RewriteCond %{REMOTE_ADDR} !=MY_IP_ADDRESS
RewriteRule    ^$  /down.html  [L]
RewriteCond %{REMOTE_ADDR} !=MY_IP_ADDRESS
RewriteRule    [^/down.html$]  /down.html  [L]

(Maybe not quite "optimized", I should say... But it worked (or so it seemed) each time I used those)

Everything but down.html gets redirected to down.html -- except for me, of course : I want to be able to test the maintenance operations I'm doing, obviously

ANd when I'm finished, I just comment those four lines.

Britishism answered 26/8, 2009 at 22:17 Comment(5)
The IP address condition: neat.Nonstriated
won't that make search engines index your page as if it was perfectly up but serving your weird down page?Vassily
@Paul : I have to admit I don't know for sure ; I've put <meta name="robots" content="noindex, follow" /> in down.html as a security measure, but I'm not sure what a bot would do : I've never seen the content of my down.html page on google, that's for sure, and I've never noticed anything "bad" for the other pages ;; but my maintenance operations are rare, and never lasted more than 3 hours ;; and my website is not big/famous, so not indexed too often... ;; Still, if someone sees a way to make this better, I'm definitly interested (would be nice to provide an answer, and get one myself !) ;-)Britishism
You should add the [R=503] status to the RewriteRule to signify a temporary maintenance condition.Jiggerypokery
@MartijnHeemels: [R=503] doesn't work on my Apache, because it requires ErrorDocument 503 directive. With ErrorDocument Apache behaves a little differently to what was suggested above, by redirecting user to down.html rather than just showing down.html for any request.Gillead
M
0

I use Apache as a proxy for a ruby on rails application.

The only thing I had to do was add

ProxyPass /custom-errors !
ErrorDocument 503 /custom-errors/maintenance-message.html

To my httpd.conf and make sure that : [Apache installation]/htdocs/custom-errors/maintenance-message.html exists.

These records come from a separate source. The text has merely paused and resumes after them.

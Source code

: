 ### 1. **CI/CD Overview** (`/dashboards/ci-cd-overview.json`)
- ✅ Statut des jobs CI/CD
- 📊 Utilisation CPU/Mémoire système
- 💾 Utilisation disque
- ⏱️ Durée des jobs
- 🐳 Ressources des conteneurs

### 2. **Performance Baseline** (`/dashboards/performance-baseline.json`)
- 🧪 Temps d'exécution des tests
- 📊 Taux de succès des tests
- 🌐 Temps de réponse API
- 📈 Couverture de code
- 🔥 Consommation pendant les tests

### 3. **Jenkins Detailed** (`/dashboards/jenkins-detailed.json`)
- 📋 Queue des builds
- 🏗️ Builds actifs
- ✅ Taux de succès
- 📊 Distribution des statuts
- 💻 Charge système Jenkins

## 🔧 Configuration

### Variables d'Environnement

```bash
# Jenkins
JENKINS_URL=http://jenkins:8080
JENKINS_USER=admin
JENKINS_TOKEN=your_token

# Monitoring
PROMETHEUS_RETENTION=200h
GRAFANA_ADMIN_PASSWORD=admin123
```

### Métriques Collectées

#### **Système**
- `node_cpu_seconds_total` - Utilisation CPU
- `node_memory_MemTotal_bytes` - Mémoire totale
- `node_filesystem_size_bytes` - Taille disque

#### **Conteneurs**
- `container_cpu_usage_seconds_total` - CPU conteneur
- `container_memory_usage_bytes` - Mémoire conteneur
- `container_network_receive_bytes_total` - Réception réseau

Melda answered 9/12, 2014 at 20:16 Comment(0)
R
0

I don't see anyone using the Retry-After header. I've read (but don't have the link anymore as I read it a while ago) that you should use a 503 in combo with a Retry-After n (n = number of seconds to try again in; 3600 is an hour) header. If you use the 503 and the Retry-After in combo, especially on your robots.txt/sitemap it should not mess with links and page rank for SEO if you don't leave it like that for a long time.